Once you have located the line containing "- **Publicació:** La" in the material below, return it exactly along with each line after it through the line containing "## Introduction".
** Exercise input follows **
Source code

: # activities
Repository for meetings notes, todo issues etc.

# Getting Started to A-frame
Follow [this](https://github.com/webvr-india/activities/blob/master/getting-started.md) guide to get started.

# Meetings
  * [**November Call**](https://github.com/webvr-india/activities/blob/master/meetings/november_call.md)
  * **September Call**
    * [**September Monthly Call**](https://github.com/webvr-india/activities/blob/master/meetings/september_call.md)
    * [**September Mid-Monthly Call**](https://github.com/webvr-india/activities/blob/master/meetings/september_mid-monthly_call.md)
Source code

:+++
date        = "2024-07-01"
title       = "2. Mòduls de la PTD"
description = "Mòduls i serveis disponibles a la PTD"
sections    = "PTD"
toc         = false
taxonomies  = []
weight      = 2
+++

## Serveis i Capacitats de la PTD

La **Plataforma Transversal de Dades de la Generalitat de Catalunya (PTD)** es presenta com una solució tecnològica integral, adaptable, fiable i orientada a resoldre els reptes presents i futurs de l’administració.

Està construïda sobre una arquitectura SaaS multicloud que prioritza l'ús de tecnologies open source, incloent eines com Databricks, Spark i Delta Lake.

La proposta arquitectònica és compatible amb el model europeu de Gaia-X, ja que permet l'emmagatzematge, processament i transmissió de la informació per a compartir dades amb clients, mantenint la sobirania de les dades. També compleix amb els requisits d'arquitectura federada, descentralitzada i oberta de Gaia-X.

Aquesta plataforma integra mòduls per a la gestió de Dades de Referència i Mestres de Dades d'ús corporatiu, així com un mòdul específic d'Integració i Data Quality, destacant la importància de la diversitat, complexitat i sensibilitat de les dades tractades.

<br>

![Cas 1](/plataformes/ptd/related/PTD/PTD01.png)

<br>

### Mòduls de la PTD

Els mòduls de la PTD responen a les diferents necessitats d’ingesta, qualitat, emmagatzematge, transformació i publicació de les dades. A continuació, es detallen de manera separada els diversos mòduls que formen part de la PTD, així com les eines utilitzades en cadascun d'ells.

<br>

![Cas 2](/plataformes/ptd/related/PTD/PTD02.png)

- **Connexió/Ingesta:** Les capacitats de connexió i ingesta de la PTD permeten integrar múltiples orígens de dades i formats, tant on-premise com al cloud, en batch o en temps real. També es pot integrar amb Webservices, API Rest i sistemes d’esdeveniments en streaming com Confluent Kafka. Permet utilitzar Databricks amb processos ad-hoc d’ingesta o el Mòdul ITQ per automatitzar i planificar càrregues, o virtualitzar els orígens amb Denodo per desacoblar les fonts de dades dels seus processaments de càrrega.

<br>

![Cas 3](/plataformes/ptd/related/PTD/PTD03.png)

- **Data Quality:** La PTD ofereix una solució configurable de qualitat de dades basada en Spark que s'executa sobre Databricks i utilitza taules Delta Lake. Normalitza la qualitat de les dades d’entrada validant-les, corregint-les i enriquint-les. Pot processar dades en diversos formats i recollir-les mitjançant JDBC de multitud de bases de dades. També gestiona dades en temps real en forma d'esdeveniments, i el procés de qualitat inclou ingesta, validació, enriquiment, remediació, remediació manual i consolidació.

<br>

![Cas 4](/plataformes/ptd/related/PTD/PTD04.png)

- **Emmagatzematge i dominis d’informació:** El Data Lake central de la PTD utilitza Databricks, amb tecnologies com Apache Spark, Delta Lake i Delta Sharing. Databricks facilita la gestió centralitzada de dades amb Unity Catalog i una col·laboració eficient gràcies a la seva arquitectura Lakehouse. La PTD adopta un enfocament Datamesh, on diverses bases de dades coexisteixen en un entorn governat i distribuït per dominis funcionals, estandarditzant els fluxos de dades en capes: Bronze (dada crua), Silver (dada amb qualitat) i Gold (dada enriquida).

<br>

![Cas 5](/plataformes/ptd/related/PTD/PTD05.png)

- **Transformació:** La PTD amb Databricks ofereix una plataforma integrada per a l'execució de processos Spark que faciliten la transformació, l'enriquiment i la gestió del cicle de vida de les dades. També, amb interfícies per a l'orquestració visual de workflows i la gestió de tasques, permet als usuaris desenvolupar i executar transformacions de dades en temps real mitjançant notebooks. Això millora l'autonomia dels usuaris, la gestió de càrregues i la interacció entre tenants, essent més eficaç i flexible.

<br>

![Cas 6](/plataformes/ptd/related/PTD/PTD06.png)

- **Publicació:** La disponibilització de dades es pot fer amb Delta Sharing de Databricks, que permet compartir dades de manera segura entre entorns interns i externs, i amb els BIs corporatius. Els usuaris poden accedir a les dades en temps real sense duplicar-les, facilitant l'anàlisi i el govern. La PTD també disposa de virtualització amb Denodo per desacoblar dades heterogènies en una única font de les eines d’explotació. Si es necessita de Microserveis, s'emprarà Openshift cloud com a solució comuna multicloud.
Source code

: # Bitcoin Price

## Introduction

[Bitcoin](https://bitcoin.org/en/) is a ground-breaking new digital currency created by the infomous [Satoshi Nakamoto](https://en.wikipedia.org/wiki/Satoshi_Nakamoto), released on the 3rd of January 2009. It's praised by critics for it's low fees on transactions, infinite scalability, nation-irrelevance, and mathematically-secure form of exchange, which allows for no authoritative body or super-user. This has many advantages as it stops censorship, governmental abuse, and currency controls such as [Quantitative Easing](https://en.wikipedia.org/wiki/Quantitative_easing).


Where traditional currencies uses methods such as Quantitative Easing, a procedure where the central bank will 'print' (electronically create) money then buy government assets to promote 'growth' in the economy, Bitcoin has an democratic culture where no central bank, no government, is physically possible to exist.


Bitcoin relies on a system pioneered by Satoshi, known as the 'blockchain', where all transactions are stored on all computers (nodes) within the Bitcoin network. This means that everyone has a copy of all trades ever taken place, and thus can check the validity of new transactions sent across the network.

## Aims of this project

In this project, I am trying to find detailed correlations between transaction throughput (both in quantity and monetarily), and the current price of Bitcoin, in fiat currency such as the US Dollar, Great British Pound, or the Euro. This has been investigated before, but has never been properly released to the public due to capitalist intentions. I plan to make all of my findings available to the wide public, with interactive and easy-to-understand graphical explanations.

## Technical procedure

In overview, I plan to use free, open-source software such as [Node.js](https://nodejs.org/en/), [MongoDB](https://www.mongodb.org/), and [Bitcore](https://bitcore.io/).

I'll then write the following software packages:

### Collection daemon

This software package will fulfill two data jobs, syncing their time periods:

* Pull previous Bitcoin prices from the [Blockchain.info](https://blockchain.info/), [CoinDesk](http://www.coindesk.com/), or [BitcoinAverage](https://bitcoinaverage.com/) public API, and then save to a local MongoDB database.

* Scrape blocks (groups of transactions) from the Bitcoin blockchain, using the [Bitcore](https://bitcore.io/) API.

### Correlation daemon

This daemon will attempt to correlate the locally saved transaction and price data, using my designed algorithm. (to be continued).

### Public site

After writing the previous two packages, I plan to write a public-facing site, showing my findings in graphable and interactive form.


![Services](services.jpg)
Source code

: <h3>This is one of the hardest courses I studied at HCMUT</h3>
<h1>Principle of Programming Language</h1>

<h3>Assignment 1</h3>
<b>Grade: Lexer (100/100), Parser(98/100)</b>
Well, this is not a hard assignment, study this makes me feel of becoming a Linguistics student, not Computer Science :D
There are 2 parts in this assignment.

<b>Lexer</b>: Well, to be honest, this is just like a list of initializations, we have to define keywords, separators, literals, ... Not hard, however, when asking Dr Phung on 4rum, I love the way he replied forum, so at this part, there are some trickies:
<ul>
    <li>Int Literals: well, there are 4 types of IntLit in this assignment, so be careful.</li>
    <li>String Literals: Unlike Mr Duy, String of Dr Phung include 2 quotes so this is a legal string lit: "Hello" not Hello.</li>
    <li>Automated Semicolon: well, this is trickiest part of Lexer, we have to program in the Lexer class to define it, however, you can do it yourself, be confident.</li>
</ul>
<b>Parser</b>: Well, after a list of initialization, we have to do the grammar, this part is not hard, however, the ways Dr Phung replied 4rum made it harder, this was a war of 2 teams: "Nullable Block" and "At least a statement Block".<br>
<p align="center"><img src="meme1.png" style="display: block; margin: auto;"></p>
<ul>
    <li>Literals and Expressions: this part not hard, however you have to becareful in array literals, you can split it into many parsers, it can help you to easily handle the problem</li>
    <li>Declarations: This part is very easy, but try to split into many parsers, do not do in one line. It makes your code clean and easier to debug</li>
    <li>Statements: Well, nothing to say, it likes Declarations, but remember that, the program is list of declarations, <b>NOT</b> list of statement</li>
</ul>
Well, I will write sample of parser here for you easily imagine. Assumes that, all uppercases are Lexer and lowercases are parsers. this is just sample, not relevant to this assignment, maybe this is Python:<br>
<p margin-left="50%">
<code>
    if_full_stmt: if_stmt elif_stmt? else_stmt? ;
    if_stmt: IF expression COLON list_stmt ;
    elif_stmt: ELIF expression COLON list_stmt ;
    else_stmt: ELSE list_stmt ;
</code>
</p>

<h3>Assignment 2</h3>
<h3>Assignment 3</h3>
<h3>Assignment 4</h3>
** End of Exercise input **
Response area:
- **Publicació:** La disponibilització de dades es pot fer amb Delta Sharing de Databricks, que permet compartir dades de manera segura entre entorns interns i externs, i amb els BIs corporatius. Els usuaris poden accedir a les dades en temps real sense duplicar-les, facilitant l'anàlisi i el govern. La PTD també disposa de virtualització amb Denodo per desacoblar dades heterogènies en una única font de les eines d’explotació. Si es necessita de Microserveis, s'emprarà Openshift cloud com a solució comuna multicloud.
Source code

: # Bitcoin Price

## Introduction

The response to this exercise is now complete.